Working Paper 1-2004: A Dynamic Computable General Equilibrium (CGE) Model for South Africa: Extending the Static IFPRI Model

  • Year: 2004
  • Organisation: TIPS
  • Publication Author(s): James Thurlow
  • Countries and Regions: South Africa

Computable general equilibrium (CGE) models are widely used for policy-analysis in many countries. In the past a number of CGE models have been developed for South Africa, and used to assess a broad range of policy issues. However, the perceived complexity of this analytical approach, and the concentration of capacity within a small number of academic or related institutions, have generally led policy-makers, analysts and other researchers to avoid directly using CGE models in their analysis or decision-making. Since CGE modelling provides both an economy-wide assessment of policies and a framework in which the workings of policies can be more easily understood, it is the objective of this paper to present a core South African model that reduces the initial cost of undertaking CGE analysis. The core model can then be adapted according to the interests of individual researchers or policy-makers. Furthermore, since the strength of the model is dependent on its ability to reflect the specific structure and workings of the South African economy, it is hoped that the core model will be developed further as more supporting evidence and research becomes available.

The model presented in this paper has at its core the static model used by the International Food Policy Research Institute (IFPRI) as described in Lofgren et al. (2002). The model is recursive dynamic and is therefore an extension of the IFPRI model and the earlier static South African model presented in Thurlow and van Seventer (2002).

The construction of the South African model takes place in two stages.

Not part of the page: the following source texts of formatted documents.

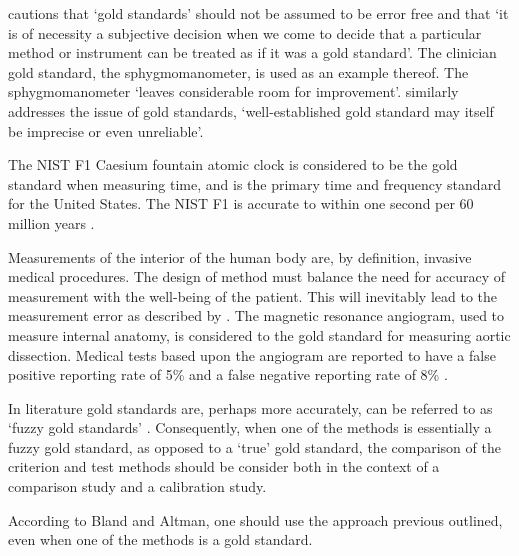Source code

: \documentclass[12pt, a4paper]{report}
\theoremstyle{plain}
\theoremstyle{definition}
\theoremstyle{remark}
\begin{document}
	
	
	\citet[p.47]{DunnSEME} cautions that `gold standards' should not be
	assumed to be error free and that `it is of necessity a subjective
	decision when we come to decide that a particular method or
	instrument can be treated as if it was a gold standard'. The
	clinician gold standard, the sphygmomanometer, is used as an
	example thereof.  The sphygmomanometer `leaves considerable room
	for improvement'. \citet{pizzi} similarly
	addresses the issue of gold standards, `well-established gold
	standard may itself be imprecise or even unreliable'.
	
	
	The NIST F1 Caesium fountain atomic clock is considered to be the
	gold standard when measuring time, and is the primary time and
	frequency standard for the United States. The NIST F1 is accurate
	to within one second per 60 million years \citep{NIST}.
	
	Measurements of the interior of the human body are, by definition,
	invasive medical procedures. The design of method must balance the
	need for accuracy of measurement with the well-being of the
	patient. This will inevitably lead to the measurement error as
	described by \citet{DunnSEME}. The magnetic resonance angiogram,
	used to measure internal anatomy, is considered to the gold
	standard for measuring aortic dissection. Medical tests based upon
	the angiogram are reported to have a false positive reporting rate
	of 5\% and a false negative reporting rate of 8\% \citep{ACR}.
	
	In literature gold standards are, perhaps more accurately, can be referred to as
	`fuzzy gold standards' \citep{phelps}. Consequently, when one of the methods is
	essentially a fuzzy gold standard, as opposed to a `true' gold standard, the comparison of the criterion and test methods should
	be consider both in the context of a comparison study and a	calibration study.
	
	
	According to Bland and Altman, one should use the approach previous outlined, even when one of the methods is a gold standard.
	
	
\end{document}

At the first stage the structure and interactions of the economy within and across time periods is specified in a set of mathematical equations. Section 2 describes the specification and limitations of the South African model without the aid of mathematics. Since the underlying static South African model is essentially that of the IFPRI standard model, Appendix A first presents the differences in the mathematical equations between these two models, before describing the mathematics of the model's dynamic specification.

The second stage of constructing the model involves the compilation of a database that describes the South African economy and is used to assign values to the parameters of the mathematical equations. This process is called the 'calibration' of the model. The most important database for CGE model calibration is a social accounting matrix (SAM). Two SAMs are compiled for South Africa for the years 1993 and 2000, thus allowing the model to assess the impact of both past and future policies. Section 3 describes the South African economy as it is represented in the SAMs and other relevant data sources. Appendix B describes the SAM construction process, and Appendix C presents a series of disaggregated SAM tables that inform the discussion in Section 3.

Finally, Section 4 concludes the paper by describing existing applications of the models and identifying areas where further research is needed to address the limitations of the model.